• **Exercise prompt**
Write out again, exactly, the lines of the listing below from the first one through the one that contains "## CLI tools", and no other lines.
Data for analysis START
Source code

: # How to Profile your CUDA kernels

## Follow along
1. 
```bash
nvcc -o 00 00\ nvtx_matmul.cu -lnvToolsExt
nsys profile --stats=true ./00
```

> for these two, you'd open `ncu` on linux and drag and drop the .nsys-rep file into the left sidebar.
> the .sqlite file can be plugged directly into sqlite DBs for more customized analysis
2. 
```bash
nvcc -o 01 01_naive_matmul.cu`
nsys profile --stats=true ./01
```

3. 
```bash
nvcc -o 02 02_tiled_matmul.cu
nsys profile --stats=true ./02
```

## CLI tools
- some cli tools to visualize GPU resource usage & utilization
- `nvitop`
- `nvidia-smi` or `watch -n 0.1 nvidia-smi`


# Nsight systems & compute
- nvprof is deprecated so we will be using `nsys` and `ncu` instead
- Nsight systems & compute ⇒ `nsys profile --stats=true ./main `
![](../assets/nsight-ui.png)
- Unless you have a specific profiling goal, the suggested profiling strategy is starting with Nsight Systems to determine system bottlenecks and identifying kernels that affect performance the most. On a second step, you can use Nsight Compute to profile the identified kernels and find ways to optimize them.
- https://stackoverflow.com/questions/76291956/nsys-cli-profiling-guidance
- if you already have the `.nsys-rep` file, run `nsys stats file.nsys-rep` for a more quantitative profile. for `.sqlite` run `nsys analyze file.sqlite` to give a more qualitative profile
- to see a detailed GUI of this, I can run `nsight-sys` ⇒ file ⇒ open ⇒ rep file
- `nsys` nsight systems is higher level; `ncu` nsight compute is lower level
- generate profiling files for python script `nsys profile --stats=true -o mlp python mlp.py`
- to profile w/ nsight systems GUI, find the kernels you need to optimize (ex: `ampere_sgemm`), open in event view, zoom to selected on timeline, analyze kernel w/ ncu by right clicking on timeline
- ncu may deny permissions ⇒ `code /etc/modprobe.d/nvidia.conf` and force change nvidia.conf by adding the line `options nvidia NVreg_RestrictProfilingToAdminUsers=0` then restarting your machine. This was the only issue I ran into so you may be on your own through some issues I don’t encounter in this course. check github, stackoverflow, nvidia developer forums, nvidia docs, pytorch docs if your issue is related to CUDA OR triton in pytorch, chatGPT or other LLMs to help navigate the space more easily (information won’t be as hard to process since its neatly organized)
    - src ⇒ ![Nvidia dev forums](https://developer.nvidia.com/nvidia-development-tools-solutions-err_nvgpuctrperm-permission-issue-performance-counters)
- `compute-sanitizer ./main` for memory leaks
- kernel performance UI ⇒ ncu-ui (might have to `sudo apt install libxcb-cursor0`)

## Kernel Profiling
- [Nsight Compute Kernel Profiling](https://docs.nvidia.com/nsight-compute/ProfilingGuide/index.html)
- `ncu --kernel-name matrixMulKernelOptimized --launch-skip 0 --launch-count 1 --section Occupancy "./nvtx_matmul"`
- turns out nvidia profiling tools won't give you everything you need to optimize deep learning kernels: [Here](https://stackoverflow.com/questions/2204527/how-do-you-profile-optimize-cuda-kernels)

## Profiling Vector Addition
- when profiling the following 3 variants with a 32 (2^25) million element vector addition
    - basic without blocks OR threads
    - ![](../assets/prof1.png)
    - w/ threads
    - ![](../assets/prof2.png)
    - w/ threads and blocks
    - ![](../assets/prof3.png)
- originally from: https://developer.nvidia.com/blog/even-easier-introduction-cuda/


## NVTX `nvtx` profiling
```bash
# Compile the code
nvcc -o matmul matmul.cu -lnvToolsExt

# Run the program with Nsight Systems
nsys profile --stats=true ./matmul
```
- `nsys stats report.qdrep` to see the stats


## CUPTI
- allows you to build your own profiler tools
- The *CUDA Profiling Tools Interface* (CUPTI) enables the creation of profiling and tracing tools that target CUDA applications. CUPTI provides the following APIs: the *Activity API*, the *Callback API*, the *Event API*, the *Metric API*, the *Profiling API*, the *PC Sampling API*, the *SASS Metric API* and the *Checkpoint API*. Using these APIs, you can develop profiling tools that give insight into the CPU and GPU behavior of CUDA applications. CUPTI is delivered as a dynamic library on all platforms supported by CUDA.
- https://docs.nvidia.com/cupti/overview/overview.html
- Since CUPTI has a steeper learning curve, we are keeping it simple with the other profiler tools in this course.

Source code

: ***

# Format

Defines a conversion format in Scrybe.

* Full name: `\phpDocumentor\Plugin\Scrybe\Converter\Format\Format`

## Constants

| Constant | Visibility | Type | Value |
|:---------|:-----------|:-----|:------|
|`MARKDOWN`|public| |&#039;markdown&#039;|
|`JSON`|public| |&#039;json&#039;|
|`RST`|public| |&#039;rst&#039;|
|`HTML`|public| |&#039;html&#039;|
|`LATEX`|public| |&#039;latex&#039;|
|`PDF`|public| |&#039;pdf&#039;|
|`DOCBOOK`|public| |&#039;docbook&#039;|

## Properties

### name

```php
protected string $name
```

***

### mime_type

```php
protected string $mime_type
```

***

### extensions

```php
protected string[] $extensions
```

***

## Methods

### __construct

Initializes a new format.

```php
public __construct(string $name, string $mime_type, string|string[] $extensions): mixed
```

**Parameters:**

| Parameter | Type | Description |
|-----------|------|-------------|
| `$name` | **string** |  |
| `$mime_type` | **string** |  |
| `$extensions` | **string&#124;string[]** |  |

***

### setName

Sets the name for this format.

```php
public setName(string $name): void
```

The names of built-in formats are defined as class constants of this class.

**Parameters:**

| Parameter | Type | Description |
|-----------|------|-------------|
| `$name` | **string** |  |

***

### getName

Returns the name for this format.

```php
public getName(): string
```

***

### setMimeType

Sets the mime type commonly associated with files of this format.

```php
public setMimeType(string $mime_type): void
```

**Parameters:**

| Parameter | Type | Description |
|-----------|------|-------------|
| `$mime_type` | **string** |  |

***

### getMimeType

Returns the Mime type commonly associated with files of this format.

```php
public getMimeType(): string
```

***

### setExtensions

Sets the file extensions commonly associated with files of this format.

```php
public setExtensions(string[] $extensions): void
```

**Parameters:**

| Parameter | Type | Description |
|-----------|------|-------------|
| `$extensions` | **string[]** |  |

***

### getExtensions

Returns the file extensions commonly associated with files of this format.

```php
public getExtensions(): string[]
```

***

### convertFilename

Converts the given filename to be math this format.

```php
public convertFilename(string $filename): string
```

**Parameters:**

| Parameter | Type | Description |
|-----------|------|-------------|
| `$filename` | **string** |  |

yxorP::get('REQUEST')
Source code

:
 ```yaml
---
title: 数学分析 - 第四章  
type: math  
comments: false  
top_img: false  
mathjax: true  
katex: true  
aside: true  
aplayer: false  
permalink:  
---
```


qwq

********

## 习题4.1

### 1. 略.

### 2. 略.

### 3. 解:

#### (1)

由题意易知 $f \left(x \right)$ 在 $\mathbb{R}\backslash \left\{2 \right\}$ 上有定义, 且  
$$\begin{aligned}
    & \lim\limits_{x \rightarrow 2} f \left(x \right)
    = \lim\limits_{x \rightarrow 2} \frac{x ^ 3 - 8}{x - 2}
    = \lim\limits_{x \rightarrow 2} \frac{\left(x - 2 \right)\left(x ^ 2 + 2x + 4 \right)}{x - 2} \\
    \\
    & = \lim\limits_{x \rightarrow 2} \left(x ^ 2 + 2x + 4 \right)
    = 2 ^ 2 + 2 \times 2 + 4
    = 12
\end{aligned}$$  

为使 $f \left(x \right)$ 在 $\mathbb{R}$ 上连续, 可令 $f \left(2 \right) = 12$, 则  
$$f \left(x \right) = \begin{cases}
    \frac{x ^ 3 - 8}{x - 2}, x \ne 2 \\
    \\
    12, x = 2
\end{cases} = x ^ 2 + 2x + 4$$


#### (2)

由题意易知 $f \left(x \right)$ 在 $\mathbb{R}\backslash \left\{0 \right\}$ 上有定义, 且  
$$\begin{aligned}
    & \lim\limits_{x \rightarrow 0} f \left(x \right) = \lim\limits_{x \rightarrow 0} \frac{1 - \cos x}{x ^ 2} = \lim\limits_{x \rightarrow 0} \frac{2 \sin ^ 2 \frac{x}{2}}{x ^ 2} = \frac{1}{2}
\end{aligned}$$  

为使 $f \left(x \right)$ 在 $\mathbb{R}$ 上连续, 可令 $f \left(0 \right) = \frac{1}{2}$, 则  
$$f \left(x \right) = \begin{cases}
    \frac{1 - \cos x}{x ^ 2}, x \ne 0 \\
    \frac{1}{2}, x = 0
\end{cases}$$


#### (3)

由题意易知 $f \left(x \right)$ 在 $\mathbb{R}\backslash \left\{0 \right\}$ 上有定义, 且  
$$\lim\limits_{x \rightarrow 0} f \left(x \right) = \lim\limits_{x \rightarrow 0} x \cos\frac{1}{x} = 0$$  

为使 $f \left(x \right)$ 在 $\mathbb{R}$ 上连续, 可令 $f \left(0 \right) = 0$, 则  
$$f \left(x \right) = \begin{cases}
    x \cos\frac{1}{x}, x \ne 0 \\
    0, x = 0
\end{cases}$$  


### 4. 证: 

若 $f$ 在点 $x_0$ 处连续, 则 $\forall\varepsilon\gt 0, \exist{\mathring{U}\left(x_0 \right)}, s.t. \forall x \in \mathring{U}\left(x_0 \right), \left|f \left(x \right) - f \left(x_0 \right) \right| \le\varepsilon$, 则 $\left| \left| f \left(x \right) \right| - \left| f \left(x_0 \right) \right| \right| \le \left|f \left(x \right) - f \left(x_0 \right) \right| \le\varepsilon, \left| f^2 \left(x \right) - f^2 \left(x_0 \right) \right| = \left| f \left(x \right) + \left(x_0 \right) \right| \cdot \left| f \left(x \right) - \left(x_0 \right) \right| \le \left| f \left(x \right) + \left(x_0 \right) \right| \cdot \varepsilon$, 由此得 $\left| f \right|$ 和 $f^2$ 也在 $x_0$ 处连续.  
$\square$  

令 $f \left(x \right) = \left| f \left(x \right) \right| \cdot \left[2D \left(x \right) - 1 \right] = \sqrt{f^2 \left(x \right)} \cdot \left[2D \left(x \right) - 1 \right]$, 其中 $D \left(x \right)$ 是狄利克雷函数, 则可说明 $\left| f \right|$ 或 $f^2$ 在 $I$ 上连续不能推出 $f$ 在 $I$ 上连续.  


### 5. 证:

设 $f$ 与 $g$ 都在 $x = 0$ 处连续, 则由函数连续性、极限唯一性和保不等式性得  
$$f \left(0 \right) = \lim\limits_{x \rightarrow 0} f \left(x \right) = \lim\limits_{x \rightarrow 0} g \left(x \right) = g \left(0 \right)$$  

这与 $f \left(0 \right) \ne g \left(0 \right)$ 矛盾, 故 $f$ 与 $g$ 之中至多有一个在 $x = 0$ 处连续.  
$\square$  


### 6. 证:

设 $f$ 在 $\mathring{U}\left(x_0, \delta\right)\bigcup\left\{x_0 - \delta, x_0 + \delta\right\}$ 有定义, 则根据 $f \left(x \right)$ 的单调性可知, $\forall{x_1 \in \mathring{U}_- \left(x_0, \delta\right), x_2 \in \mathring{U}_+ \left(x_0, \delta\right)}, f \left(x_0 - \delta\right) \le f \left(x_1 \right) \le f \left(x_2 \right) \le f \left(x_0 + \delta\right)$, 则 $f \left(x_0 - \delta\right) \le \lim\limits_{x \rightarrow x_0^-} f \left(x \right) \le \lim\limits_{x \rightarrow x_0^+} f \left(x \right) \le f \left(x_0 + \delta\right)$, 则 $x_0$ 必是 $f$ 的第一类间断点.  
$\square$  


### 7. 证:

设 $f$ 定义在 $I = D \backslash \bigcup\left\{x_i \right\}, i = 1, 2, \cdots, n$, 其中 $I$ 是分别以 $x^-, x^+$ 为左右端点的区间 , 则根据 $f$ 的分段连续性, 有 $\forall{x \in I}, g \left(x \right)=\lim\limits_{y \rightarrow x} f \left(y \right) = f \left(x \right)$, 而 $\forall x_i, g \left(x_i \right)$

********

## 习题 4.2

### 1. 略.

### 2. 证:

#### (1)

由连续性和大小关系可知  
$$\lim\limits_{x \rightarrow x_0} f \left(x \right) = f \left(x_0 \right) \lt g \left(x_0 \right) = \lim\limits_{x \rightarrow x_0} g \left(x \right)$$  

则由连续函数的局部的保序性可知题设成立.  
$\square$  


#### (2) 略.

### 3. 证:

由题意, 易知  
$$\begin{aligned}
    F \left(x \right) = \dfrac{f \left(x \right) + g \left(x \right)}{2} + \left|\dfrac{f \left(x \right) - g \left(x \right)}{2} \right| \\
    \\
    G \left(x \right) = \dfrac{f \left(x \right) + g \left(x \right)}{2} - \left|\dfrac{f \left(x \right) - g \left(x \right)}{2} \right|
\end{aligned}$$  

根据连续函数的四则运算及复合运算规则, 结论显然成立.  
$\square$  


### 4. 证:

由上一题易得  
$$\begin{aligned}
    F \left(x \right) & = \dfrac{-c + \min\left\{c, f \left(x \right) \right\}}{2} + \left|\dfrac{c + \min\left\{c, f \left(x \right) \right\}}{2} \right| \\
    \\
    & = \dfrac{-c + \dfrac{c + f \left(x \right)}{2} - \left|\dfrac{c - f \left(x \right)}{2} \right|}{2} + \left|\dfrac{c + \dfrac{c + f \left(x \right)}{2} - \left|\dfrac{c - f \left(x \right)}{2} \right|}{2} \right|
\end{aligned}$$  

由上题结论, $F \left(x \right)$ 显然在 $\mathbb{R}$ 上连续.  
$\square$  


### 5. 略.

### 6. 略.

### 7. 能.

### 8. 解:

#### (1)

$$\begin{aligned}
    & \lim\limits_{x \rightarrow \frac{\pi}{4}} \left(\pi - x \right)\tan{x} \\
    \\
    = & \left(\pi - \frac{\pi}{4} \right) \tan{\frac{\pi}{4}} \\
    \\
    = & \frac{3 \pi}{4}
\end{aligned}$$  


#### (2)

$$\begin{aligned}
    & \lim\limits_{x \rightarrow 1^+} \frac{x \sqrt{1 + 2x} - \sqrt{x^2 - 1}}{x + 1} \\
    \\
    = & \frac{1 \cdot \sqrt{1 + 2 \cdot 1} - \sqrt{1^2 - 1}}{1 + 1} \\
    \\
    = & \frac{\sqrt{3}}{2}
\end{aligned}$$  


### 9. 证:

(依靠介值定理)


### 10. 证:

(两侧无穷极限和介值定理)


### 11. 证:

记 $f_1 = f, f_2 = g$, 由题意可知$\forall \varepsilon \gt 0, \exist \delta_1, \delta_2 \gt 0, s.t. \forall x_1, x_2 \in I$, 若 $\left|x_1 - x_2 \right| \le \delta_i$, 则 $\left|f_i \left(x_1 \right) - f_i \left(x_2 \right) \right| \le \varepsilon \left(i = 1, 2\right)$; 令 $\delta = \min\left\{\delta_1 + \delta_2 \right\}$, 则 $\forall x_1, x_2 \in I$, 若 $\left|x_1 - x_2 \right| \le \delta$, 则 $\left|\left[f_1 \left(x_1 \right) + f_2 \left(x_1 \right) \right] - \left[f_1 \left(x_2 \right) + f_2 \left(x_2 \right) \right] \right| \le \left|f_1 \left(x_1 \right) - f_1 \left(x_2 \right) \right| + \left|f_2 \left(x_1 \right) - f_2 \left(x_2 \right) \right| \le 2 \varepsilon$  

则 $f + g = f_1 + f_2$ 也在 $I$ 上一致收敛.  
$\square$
Data for analysis END
• **Expected output**
Source code

: # How to Profile your CUDA kernels

## Follow along
1. 
```bash
nvcc -o 00 00\ nvtx_matmul.cu -lnvToolsExt
nsys profile --stats=true ./00
```

> for these two, you'd open `ncu` on linux and drag and drop the .nsys-rep file into the left sidebar.
> the .sqlite file can be plugged directly into sqlite DBs for more customized analysis
2. 
```bash
nvcc -o 01 01_naive_matmul.cu`
nsys profile --stats=true ./01
```

3. 
```bash
nvcc -o 02 02_tiled_matmul.cu
nsys profile --stats=true ./02
```

## CLI tools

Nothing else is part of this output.